In the table above we have users with a first_name and last_name.

Let’s say we can search in our app for users by name - If I enter in ‘John Doe’ into my search field I would expect it to return a user named ‘John Doe’ (assuming it exists).

To do this we need to use both first_name and last_name columns and concatenate them in the query:

SELECT * FROM users WHERE first_name || ' ' || last_name ILIKE '%John Doe%'

If we create two new indexes on both first_name and last_name columns like we did for the username they won’t be used by this query. The query is using a compound column so indexes on the individual columns won’t help.

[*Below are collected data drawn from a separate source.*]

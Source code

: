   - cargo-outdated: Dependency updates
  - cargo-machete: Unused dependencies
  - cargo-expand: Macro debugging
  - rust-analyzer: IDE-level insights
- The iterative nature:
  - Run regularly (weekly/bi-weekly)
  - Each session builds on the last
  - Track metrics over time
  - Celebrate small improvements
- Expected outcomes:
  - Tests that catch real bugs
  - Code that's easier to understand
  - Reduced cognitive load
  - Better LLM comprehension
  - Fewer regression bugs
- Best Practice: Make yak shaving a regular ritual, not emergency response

$> CREATE INDEX trgm_idx_users_first ON users USING gin (first_name gin_trgm_ops);
Time: 4577.637 ms
$> CREATE INDEX trgm_idx_users_last ON users USING gin (last_name gin_trgm_ops);
Time: 4770.507 ms
                                                    QUERY PLAN
-------------------------------------------------------------------------------------------------------------------
 Aggregate  (cost=27027.00..27027.01 rows=1 width=0) (actual time=1025.543..1025.544 rows=1 loops=1)
   ->  Seq Scan on users  (cost=0.00..26927.00 rows=40000 width=0) (actual time=1025.539..1025.539 rows=0 loops=1)
         Filter: ((((first_name)::text || ' '::text) || (last_name)::text) ~~* '%foo%'::text)
         Rows Removed by Filter: 1000000
 Planning time: 0.273 ms
 Execution time: 1025.591 ms
(6 rows)

Time: 1027.547 ms

Instead we need to create the index on the compound column we’re using in the query.

$> CREATE INDEX index_users_full_name
             ON users using gin ((first_name || ' ' || last_name) gin_trgm_ops);

Running the query again we can see the compound index being used we’re back to lightning fast speeds.

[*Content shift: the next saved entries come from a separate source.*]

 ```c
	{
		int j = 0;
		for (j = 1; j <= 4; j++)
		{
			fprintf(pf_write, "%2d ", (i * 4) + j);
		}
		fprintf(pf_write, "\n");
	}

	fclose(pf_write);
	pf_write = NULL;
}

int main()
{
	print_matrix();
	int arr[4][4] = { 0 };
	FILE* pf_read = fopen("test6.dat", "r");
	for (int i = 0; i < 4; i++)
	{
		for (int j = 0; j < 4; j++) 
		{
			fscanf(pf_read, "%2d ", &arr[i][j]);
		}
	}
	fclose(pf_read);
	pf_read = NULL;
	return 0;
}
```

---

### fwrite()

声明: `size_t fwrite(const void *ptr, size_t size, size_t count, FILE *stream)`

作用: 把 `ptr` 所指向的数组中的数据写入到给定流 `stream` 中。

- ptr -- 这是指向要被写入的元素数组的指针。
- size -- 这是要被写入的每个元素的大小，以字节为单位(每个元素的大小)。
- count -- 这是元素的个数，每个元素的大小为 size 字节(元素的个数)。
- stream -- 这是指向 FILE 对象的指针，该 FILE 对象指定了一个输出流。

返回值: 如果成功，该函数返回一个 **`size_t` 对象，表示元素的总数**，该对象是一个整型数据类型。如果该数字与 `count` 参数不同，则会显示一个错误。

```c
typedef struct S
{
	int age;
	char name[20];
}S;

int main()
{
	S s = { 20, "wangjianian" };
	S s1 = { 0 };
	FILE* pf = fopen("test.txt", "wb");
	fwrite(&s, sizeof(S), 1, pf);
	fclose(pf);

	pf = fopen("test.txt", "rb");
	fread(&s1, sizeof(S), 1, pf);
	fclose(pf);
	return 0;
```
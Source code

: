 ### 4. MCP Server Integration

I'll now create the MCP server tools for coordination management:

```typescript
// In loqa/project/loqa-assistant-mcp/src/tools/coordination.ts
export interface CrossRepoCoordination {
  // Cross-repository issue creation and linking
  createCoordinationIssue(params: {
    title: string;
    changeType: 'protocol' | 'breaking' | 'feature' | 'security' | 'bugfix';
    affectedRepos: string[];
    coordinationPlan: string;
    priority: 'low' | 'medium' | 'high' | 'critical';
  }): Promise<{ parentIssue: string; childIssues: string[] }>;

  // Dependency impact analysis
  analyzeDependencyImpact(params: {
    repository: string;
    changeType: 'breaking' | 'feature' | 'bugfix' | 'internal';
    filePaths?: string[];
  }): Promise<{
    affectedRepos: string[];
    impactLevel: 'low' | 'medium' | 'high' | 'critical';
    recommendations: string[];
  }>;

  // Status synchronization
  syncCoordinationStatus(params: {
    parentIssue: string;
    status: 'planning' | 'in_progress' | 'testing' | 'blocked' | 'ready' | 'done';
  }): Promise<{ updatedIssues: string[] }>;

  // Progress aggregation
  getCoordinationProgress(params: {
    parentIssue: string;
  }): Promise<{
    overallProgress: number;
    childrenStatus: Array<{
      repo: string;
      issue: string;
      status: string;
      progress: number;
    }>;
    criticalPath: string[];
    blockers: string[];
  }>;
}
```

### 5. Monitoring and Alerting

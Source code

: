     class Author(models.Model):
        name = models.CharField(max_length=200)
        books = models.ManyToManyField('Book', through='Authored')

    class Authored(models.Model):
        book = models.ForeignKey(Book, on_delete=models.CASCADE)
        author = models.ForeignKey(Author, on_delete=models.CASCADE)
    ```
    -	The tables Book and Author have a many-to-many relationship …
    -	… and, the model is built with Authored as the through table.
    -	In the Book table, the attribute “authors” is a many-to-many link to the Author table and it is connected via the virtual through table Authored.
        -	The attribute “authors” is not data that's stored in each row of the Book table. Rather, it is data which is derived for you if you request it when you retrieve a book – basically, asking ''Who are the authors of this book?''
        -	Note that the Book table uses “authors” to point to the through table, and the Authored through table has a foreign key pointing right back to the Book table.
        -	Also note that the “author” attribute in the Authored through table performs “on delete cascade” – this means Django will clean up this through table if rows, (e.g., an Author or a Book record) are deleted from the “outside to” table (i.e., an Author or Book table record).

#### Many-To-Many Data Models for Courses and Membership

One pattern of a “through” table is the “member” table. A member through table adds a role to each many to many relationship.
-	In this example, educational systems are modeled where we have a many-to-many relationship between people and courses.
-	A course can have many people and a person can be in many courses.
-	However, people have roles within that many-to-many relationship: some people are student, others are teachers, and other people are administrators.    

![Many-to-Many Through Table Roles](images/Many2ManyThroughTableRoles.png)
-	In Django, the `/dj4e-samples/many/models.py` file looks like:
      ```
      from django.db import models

EXPLAIN ANALYSE SELECT COUNT(*) FROM users WHERE first_name || ' ' || last_name ILIKE '%foo%';

                                                                QUERY PLAN
------------------------------------------------------------------------------------------------------------------------------------------
 Aggregate  (cost=10605.00..10605.01 rows=1 width=0) (actual time=0.020..0.020 rows=1 loops=1)
   ->  Bitmap Heap Scan on users  (cost=378.01..10505.00 rows=40000 width=0) (actual time=0.018..0.018 rows=0 loops=1)
         Recheck Cond: ((((first_name)::text || ' '::text) || (last_name)::text) ~~* '%foo%'::text)
         ->  Bitmap Index Scan on index_users_full_name  (cost=0.00..368.01 rows=40000 width=0) (actual time=0.016..0.016 rows=0 loops=1)
               Index Cond: ((((first_name)::text || ' '::text) || (last_name)::text) ~~* '%foo%'::text)
 Planning time: 0.338 ms
 Execution time: 0.080 ms
(7 rows)

Time: 0.975 ms

Why we’re not using concat_ws

When I initially built the query I used concat_ws (concat with separator) string function to join first_name and last_name.

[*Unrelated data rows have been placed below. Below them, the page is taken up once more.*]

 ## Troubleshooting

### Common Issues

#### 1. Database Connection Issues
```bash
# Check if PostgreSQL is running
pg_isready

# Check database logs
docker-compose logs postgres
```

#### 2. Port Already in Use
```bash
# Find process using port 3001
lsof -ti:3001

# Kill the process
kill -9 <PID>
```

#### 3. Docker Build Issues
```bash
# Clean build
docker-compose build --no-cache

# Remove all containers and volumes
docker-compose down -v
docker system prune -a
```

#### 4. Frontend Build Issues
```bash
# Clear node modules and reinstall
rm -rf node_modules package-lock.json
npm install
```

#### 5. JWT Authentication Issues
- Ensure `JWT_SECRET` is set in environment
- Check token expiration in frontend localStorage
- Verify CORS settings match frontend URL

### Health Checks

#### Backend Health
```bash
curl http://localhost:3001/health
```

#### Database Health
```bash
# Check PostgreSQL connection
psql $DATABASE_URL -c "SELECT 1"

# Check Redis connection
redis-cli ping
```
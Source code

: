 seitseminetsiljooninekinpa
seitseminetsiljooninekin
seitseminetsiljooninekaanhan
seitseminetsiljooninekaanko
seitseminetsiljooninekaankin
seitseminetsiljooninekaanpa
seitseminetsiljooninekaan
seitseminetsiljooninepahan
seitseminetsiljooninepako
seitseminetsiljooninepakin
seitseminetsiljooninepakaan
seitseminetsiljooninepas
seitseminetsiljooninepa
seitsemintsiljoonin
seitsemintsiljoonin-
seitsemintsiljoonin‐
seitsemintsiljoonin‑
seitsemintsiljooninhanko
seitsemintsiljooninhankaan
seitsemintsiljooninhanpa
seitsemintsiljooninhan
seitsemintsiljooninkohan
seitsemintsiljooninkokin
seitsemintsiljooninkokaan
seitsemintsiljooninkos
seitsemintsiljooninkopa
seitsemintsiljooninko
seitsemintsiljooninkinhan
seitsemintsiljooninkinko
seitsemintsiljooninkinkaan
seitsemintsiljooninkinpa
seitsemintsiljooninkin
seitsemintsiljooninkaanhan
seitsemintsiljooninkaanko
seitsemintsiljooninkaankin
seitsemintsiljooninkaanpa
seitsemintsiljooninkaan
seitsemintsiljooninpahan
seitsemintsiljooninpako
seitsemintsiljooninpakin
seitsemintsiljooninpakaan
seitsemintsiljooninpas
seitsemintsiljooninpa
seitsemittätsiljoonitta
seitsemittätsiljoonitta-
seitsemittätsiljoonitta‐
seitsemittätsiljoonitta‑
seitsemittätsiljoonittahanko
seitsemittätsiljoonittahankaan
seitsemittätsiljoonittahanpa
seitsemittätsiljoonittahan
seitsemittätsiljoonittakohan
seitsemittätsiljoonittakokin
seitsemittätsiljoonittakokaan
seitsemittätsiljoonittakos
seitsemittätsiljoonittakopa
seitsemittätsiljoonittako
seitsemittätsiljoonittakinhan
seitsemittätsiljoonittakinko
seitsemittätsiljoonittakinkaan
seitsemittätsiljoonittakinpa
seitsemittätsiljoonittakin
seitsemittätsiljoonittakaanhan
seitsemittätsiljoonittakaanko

concat_ws(' ', first_name, last_name)

However, concat_ws cannot be used in an index as it’s not immutable. See this discussion for more information on that.

Conclusion

Once again digging into the rich features of Posgtres helps to stave of adding dependencies on other search tools. The pg_trgm module provides far more than just better indexing for text columns. It provides rich fuzzy searching capabilities and can handle full-text serach. This blog post gives some great ideas of what is capable with your application database.

Thanks to this post by @the_depesz for pointing me in the right direction.